■ Available records ■
——————————

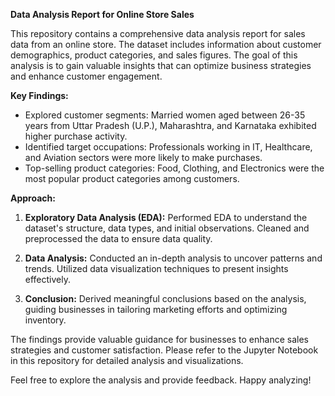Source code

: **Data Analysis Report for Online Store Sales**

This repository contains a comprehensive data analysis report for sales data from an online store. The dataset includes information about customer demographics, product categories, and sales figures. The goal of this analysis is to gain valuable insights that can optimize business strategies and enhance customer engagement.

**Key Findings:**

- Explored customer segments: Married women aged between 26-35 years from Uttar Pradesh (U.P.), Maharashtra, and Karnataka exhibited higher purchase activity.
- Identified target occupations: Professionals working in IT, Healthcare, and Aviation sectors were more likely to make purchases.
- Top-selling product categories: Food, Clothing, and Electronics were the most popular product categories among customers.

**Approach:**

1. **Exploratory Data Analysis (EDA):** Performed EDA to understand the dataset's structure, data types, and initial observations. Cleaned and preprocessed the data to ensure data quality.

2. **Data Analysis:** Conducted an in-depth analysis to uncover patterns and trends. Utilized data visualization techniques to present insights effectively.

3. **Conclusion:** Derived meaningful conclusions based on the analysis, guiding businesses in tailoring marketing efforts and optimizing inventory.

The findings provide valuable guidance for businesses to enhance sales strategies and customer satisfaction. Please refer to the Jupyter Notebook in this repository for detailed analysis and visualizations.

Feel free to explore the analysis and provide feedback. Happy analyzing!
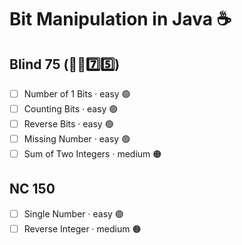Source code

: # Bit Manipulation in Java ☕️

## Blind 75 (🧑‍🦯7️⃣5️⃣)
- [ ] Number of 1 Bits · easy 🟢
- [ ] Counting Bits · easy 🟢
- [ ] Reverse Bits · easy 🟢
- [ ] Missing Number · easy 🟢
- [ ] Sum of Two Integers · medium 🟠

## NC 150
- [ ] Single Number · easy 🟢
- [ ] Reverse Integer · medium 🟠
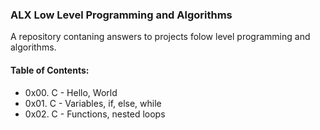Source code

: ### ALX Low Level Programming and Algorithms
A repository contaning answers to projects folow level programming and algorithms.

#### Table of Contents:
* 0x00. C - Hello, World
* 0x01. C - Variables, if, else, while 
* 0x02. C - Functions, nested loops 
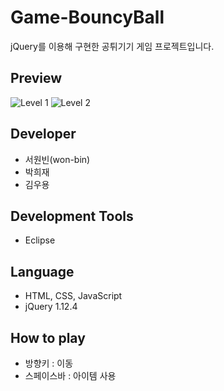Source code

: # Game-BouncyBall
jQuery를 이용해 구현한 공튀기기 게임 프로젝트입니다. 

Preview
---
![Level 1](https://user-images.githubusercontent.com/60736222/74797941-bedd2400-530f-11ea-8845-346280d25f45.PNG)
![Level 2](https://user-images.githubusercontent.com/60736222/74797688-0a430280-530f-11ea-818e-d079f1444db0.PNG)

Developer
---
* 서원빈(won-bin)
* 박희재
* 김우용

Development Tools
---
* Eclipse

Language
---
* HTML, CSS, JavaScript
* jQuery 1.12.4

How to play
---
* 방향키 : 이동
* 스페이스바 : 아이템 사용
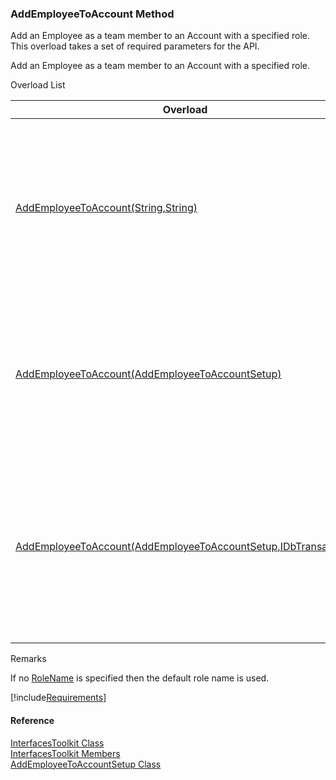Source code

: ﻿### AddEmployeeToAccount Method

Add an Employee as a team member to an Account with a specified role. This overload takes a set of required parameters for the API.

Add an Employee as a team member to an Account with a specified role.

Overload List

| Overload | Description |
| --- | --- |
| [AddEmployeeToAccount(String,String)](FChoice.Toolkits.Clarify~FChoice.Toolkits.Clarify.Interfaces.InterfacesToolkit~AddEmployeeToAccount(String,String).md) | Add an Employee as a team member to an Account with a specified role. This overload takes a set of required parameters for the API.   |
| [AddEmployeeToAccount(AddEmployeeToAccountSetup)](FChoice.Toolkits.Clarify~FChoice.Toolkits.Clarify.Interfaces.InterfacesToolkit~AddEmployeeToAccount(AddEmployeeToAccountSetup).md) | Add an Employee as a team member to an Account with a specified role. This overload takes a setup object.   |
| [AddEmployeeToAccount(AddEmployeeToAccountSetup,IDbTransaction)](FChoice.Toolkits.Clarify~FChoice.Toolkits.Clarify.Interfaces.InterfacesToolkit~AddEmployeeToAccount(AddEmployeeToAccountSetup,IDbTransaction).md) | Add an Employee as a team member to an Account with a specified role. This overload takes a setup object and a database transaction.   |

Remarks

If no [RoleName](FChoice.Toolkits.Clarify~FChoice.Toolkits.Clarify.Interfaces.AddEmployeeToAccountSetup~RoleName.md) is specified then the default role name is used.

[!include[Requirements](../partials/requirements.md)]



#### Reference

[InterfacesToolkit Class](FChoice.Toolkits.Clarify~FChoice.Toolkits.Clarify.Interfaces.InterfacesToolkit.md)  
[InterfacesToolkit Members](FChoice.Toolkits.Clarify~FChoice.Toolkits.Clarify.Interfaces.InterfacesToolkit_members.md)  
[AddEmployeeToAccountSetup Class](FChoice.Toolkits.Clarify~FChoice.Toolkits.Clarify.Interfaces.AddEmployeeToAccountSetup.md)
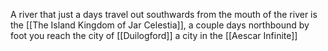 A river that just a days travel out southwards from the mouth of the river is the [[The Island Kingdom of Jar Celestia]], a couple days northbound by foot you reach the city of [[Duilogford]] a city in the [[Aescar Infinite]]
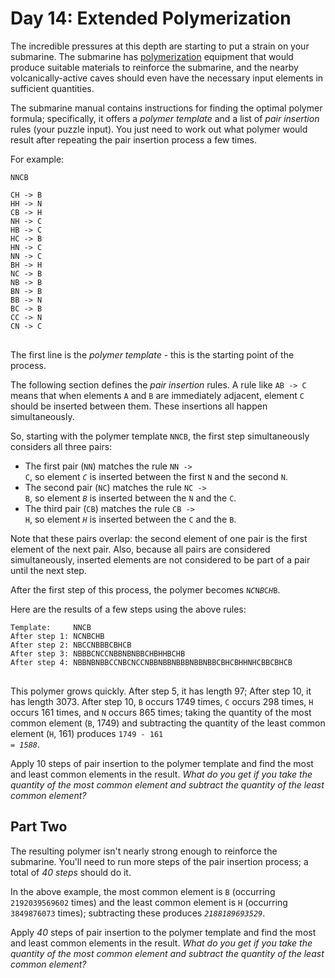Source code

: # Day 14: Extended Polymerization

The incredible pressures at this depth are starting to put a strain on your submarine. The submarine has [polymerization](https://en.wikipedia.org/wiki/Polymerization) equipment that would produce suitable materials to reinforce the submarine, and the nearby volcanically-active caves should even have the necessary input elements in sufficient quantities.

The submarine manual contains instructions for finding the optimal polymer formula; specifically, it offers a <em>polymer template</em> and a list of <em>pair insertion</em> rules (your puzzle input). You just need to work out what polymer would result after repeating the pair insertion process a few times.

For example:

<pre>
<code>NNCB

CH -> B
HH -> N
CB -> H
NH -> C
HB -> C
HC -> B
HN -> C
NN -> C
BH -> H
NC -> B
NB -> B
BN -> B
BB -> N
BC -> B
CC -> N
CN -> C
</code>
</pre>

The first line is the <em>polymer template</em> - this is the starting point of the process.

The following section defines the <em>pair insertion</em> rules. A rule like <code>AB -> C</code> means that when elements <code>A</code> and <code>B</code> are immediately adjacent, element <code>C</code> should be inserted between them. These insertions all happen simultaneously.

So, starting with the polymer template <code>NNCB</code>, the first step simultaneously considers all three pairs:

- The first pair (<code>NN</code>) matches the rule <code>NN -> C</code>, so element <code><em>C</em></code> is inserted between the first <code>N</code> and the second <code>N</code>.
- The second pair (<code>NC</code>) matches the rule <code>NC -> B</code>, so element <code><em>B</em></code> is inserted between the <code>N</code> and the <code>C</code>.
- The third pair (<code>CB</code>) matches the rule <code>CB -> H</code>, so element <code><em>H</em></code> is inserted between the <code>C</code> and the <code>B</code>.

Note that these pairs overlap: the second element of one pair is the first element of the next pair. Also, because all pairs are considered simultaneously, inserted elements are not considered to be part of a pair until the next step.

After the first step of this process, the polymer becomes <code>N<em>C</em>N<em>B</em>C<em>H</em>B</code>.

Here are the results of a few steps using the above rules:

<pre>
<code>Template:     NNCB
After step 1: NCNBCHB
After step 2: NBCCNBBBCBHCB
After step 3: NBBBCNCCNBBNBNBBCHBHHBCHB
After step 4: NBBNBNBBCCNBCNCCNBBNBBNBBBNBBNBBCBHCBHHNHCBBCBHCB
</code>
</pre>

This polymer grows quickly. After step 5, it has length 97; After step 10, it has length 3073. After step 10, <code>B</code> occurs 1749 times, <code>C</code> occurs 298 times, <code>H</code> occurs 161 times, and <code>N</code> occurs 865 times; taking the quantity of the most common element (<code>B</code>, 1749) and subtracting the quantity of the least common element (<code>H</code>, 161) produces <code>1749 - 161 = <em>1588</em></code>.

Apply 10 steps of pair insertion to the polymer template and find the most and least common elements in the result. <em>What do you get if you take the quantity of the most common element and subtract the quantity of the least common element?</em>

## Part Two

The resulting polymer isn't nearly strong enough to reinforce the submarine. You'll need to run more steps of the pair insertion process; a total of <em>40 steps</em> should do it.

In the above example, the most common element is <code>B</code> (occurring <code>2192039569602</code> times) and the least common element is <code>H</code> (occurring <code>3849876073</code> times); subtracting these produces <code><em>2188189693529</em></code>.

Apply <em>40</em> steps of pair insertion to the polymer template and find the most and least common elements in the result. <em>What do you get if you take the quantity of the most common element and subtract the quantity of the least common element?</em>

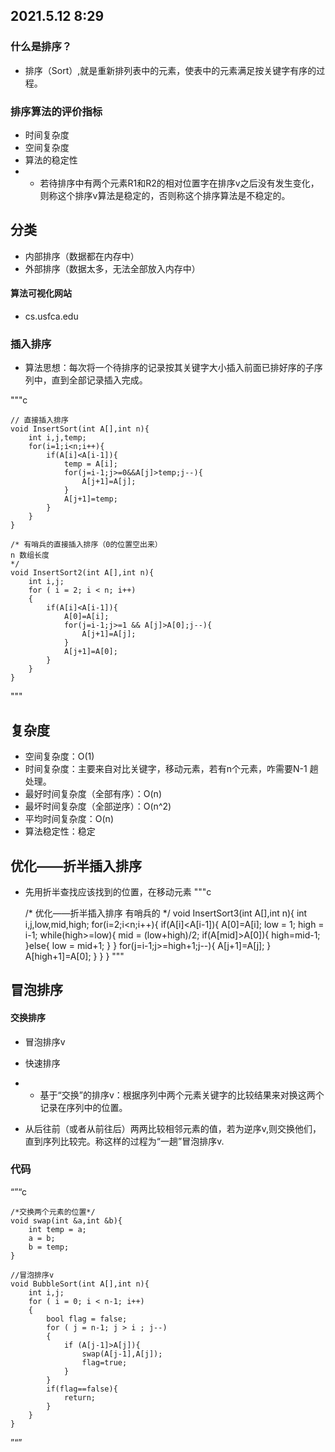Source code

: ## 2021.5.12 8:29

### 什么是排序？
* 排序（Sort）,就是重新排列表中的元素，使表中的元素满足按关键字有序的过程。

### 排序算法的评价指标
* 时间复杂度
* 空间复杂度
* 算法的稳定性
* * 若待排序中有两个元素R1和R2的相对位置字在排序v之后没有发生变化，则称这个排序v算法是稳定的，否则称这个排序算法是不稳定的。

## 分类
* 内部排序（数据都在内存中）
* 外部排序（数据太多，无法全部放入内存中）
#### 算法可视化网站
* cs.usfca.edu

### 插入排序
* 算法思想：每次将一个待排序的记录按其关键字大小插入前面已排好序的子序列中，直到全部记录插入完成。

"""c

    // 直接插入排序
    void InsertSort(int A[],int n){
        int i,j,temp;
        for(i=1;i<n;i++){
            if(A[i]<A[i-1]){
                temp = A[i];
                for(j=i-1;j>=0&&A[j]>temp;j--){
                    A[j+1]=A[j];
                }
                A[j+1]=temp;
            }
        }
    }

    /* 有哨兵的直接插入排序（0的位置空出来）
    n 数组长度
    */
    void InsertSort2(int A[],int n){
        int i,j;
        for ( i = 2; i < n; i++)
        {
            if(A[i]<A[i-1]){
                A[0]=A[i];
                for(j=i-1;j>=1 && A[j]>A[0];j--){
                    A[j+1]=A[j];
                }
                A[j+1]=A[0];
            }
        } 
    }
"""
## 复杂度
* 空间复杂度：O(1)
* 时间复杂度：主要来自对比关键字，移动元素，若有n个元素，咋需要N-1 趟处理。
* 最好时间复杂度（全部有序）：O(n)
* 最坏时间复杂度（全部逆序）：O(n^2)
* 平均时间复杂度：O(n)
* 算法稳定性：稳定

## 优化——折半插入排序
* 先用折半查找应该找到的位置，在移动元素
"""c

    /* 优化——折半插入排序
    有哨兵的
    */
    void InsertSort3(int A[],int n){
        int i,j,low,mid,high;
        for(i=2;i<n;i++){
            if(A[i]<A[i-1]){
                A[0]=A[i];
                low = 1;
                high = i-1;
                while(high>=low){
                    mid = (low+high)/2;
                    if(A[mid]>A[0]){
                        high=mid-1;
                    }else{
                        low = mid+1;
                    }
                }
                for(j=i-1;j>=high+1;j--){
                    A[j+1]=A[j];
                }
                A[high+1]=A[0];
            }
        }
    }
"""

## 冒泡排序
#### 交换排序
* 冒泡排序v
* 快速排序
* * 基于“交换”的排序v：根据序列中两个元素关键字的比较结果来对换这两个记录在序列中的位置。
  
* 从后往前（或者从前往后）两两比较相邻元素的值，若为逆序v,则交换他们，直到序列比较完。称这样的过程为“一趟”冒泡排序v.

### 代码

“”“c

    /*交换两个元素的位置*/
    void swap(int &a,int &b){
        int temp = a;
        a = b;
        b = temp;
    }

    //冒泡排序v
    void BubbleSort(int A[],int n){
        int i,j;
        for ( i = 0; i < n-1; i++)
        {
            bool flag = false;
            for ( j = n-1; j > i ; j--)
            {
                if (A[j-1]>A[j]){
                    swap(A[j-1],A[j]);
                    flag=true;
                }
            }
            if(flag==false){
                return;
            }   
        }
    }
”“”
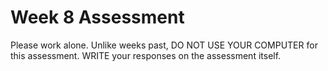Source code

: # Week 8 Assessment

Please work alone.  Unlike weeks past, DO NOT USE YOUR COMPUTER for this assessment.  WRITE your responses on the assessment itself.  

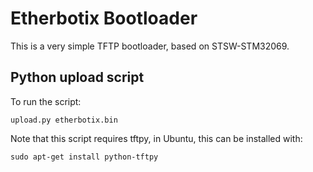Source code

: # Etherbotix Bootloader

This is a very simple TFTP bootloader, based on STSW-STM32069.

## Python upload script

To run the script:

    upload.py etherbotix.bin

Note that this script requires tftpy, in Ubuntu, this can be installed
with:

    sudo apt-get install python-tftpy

——————————

■ Work to complete ■
Reproduce exactly the section above that begins at the line containing "After step 3: NBBBCNCCNBBNBNBBCHBHHBCHB" and ends at the line containing "This polymer grows", leaving out all other lines.

■ Result for this exercise ■
After step 3: NBBBCNCCNBBNBNBBCHBHHBCHB
After step 4: NBBNBNBBCCNBCNCCNBBNBBNBBBNBBNBBCBHCBHHNHCBBCBHCB
</code>
</pre>

This polymer grows quickly. After step 5, it has length 97; After step 10, it has length 3073. After step 10, <code>B</code> occurs 1749 times, <code>C</code> occurs 298 times, <code>H</code> occurs 161 times, and <code>N</code> occurs 865 times; taking the quantity of the most common element (<code>B</code>, 1749) and subtracting the quantity of the least common element (<code>H</code>, 161) produces <code>1749 - 161 = <em>1588</em></code>.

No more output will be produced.